A vida pulsa nos bairros

bh
Eber Faioli

Flávio Henrique Pereira Santos*

Os bairros surgem junto com as cidades. Quando uma malha urbana se expande, formam-se bairros ao longo de sua extensão; quando não há expansão constante e uniforme, vários bairros se espalham pelas cidades. Podemos pensar nos aspectos funcionais dos bairros de acordo com os aspectos funcionais que as cidades exercem ao longo da história.

Isso vale tanto para as pólis gregas, caracterizadas como pontos de convivência da população ao redor da ágora, quanto para o período feudal, quando as cidades tinham função secundária e os bairros eram mais representados pelo mercado que neles existia.

A igreja, mais precisamente as paróquias, desempenhou função importantíssima na união das comunidades e nas representações de bairros. As comunidades começaram a se unir primeiramente pela fé. Além de centros religiosos, as paróquias eram lugares de encontro e importantes centros de decisões comunitárias para os diversos distritos que se formavam no Brasil colonial. As mais diversas e distantes paróquias nos grandes centros representavam, em si, uma dada comunidade.

Porém, os bairros expandiram-se e degradaram-se com a industrialização. O modelo capitalista impôs novo sentido às comunidades. Tomadas pelas fábricas, as cidades precisaram se reinventar. Bairros passaram a ser projetados para a classe operária e para a grande massa trabalhadora que se desloca para as cidades. Muitos surgiram da noite para o dia, às vezes somente para atender a uma poderosa indústria que escolheu determinado local para se instalar. As comunidades tiveram que se adaptar aos novos tempos. Com o crescimento urbano e o desenvolvimento capitalista, o rentismo passou a ser a palavra da ordem. Os atributos comunitários e históricos dos bairros foram substituídos pelos valores econômicos e espaciais. Os governos, representantes dos capitalistas, precisam intervir, quase sempre, a favor desses novos valores, principalmente a partir da primeira metade do século 20.

Rentinismo: Termo que designa o uso e a valorização planejada do espaço, com o objetivo de obter dele a maior renda possível.

As paróquias e os centros comunitários vão aos poucos perdendo expressão, a metropolização fragmenta o cotidiano, estabelece nova lógica, faz sucumbir cidades e valores.
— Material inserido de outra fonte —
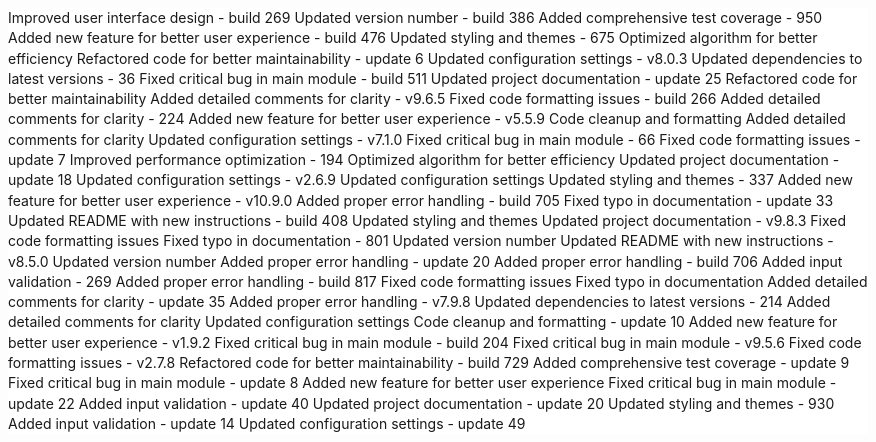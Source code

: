 Improved user interface design - build 269
Updated version number - build 386
Added comprehensive test coverage - 950
Added new feature for better user experience - build 476
Updated styling and themes - 675
Optimized algorithm for better efficiency
Refactored code for better maintainability - update 6
Updated configuration settings - v8.0.3
Updated dependencies to latest versions - 36
Fixed critical bug in main module - build 511
Updated project documentation - update 25
Refactored code for better maintainability
Added detailed comments for clarity - v9.6.5
Fixed code formatting issues - build 266
Added detailed comments for clarity - 224
Added new feature for better user experience - v5.5.9
Code cleanup and formatting
Added detailed comments for clarity
Updated configuration settings - v7.1.0
Fixed critical bug in main module - 66
Fixed code formatting issues - update 7
Improved performance optimization - 194
Optimized algorithm for better efficiency
Updated project documentation - update 18
Updated configuration settings - v2.6.9
Updated configuration settings
Updated styling and themes - 337
Added new feature for better user experience - v10.9.0
Added proper error handling - build 705
Fixed typo in documentation - update 33
Updated README with new instructions - build 408
Updated styling and themes
Updated project documentation - v9.8.3
Fixed code formatting issues
Fixed typo in documentation - 801
Updated version number
Updated README with new instructions - v8.5.0
Updated version number
Added proper error handling - update 20
Added proper error handling - build 706
Added input validation - 269
Added proper error handling - build 817
Fixed code formatting issues
Fixed typo in documentation
Added detailed comments for clarity - update 35
Added proper error handling - v7.9.8
Updated dependencies to latest versions - 214
Added detailed comments for clarity
Updated configuration settings
Code cleanup and formatting - update 10
Added new feature for better user experience - v1.9.2
Fixed critical bug in main module - build 204
Fixed critical bug in main module - v9.5.6
Fixed code formatting issues - v2.7.8
Refactored code for better maintainability - build 729
Added comprehensive test coverage - update 9
Fixed critical bug in main module - update 8
Added new feature for better user experience
Fixed critical bug in main module - update 22
Added input validation - update 40
Updated project documentation - update 20
Updated styling and themes - 930
Added input validation - update 14
Updated configuration settings - update 49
Mesmo as particularidades históricas de uma comunidade ou bairro são utilizadas para fins econômicos. O rentismo ocorre em qualquer escala, as grandes empreiteiras tomam conta de tudo. Carlos Prates, Padre Eustáquio e Sagrada Família, regiões tradicionais de Belo Horizonte, passam a ser bairros clássicos tomados pelas imobiliárias que se apropriam dos seus aspectos históricos. Novos bairros de luxo são projetados, como o Belvedere e o Buritis, enquanto a periferização é orquestrada pela dupla Empresa-Estado.

A cidade toma nossa identidade e minimiza as comunidades, impõe o individualismo e o consumismo. Até o medo e a insegurança são cooptados pelo capital, a natureza é esquecida e reservada. Os poucos espaços verdes que restam em meio ao cinza urbano destacam-se na paisagem, entre eles os parques municipais, pontos de lazer e resquícios de bem-estar natural.

Mas uma corrente luta contra isso, as pessoas se conscientizam e buscam a retomada das identidades antes esquecidas. Percebe-se uma busca por novos e antigos valores, adaptados à vida urbana atual e ao cotidiano a que nos sujeitamos. As paróquias, agora aliadas às escolas, aos centros culturais e aos novos núcleos religiosos, promovem a retomada das comunidades. Organizações políticas, sindicais e outras instituições, como a UFMG, têm papel importante nessa assunção. A universidade, em si mesma, é uma comunidade, mas não pode esquecer do seu entorno, da região que ocupa.

Vivenciamos agora uma luta não só contra o domínio de mercado que abrange todas as formas de viver, mas também uma luta de direito. O direito à cidade ampliou-se. Queremos segurança, estruturas, cultura, educação. Queremos que nossas necessidades sejam atendidas. É importantíssima a participação das pessoas nesse movimento; gente atrai gente. Ouvir o que elas têm a dizer é fundamental. A comunidade vive nas nossas ações, nas cobranças, nos direitos reconstituídos, nos deveres conscientizados, na organização e na participação. Na comunicação e na liberdade. A comunidade vive nos bairros, vive nas pessoas.